Knitting and warp knitting
In machine knitting the traditional hand-knitting needles, holding all knits of a fabric, are replaced by individual needles for each loop.
Nonwovens
Nonwoven fabrics represent an increasing market in textile applications, e.g. for disposable wipes and baby diapers. The production can be described as follows. A web of natural and/or man-made fibers is prepared on a flat surface, whereby the individual fibers are oriented in all directions. Different bonding technologies and processes are applied such as:
- Creating physical tangles or tufts among fibers by stitching needles in place
- Application of adhesives
- Thermal fusing of fibers or filaments to each other by fusible fibers or powders
- Fusing the fibers by dissolving their surfaces.
Chemical treatment
Chemical treatment is by far the most diversified process in the value-added chain of textiles. Typically, it is divided into three sections: pre-treatment, dyeing and finishing, of which the dyeing process traditionally is the most important. Dyeing plants are specialized in specific raw material processed as either yarn, fabric or apparel finishing. According to their specialization they have specific equipment for processing and they apply specific chemicals. The finishing processes make large contributions to waste water, energy consumption and also airborne emissions.
Manufacturing
In apparel design a three-dimensional product is constructed by assembling different flat pieces of fabric. Fashion creates ideas about shapes and styles that could be implemented, whereby the shape does not necessarily follow the body line. If the fabric for a designed apparel is chosen, the style, cut and three-dimensional shaping is constructed by means of a sewing pattern. For every model a list of all accessories (thread, lining, stiffening material, zippers, buttons, snaps, lining pads, fixing parts, etc.) is compiled and detailed instructions for the step-by-step sewing are generated, including specifications about stitches and other machinery settings. The more complex and sophisticated these instructions are, the more expensive the apparel becomes.
In the grading process, designed with computer software, a prototype pattern is transferred into different sizes by adjusting the individual parts in appropriate dimensions. Human body size, however, shows a large variation: the differences are often not proportional, and many genetic and cultural specialties exist. The procedure is far from being standardized.
This makes the fit of apparel so difficult. After the sized patterns are constructed, they are arranged on the fabric in such a way as to produce a minimum of waste. Fabrics with pattern require additional adjustment for the parts to be cut for matching of the parts in the final apparel. Some hairy fabrics, like velvet or ‘Manchester’, etc., show a prominent up–down orientation in the brush, or other structures influencing the light reflectance, which requires a consequent orientation of the pattern parts according to the fabric orientation. Marks are applied with the cutting auxiliary for assembling the different parts of an apparel.

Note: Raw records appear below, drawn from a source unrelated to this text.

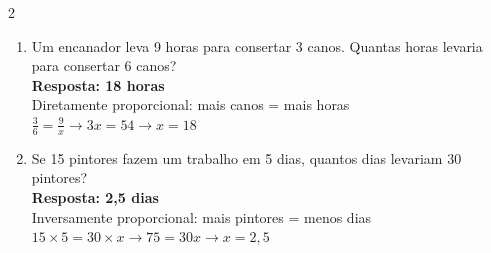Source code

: \documentclass[11pt]{article}
\begin{document}
\begin{multicols}{2}
\begin{enumerate}[leftmargin=*, itemsep=15pt]
\item Um encanador leva 9 horas para consertar 3 canos. Quantas horas levaria para consertar 6 canos? \\
\textbf{Resposta: 18 horas} \\
Diretamente proporcional: mais canos = mais horas \\
$\frac{3}{6} = \frac{9}{x} \rightarrow 3x = 54 \rightarrow x = 18$

\item Se 15 pintores fazem um trabalho em 5 dias, quantos dias levariam 30 pintores? \\
\textbf{Resposta: 2,5 dias} \\
Inversamente proporcional: mais pintores = menos dias \\
$15 \times 5 = 30 \times x \rightarrow 75 = 30x \rightarrow x = 2,5$

\end{enumerate}

\end{multicols}
\end{document}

Together with the cut parts for a piece, accessory material is assembled for further processing. On various sewing stations the apparel is produced according to sewing instructions, step by step. For correct assembly, the auxiliary marks of the pieces have to be arranged before the pieces are sewn. Some of the sewing stations carry out very simple processes, while other stations are highly specialized for specific processes like fixing a zipper, inserting pockets, sewing buttonholes, etc. The manufacture of men’s jackets may follow the most complex guidelines, while sewing a knitted T-shirt is an easy assembly with not more than 10 individual steps.

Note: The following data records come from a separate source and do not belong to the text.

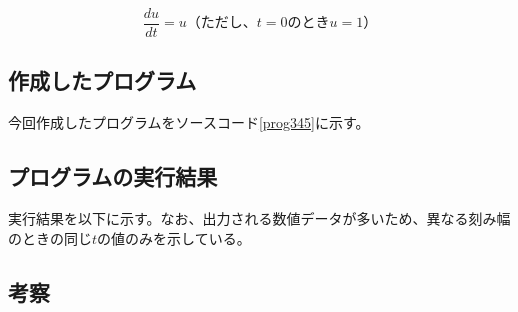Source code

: \documentclass[10pt,titlepage]{jsarticle}
\begin{document}
\begin{equation}
\label{kadai345}
	\frac{du}{dt} = u （ただし、t=0のときu=1）
\end{equation}

\subsection{作成したプログラム}
今回作成したプログラムをソースコード\ref{prog345}に示す。




\subsection{プログラムの実行結果}
実行結果を以下に示す。なお、出力される数値データが多いため、異なる刻み幅のときの同じ$t$の値のみを示している。
\begin{oframed}
\end{oframed}


\subsection{考察}
\end{document}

Manufacturing is the most labor-intensive stage in the production of apparel and therefore one of the most costly parts in the value-added chain. Many companies seek production sites in countries where employees work for low salaries but have good working skills. Worldwide, sewing is carried out mainly by women on traditionally lower salaries than men’s.
Consumption, use and care
Consumption, use and care patterns are different for individual cultures. Consumption of apparel has far exceeded basic needs in industrialized countries. Consumers are buying apparel no longer only for thermal protection, but for identification with a unique style to underline their individualism. Apparel is not used until its ‘technical’ end of life is achieved, but thrown away when the consumer wants new apparel, driven by the fashion market. This lifetime duration is defined as the ‘economic’ lifetime compared to the technical lifetime, which generally is significantly longer than the economic lifetime.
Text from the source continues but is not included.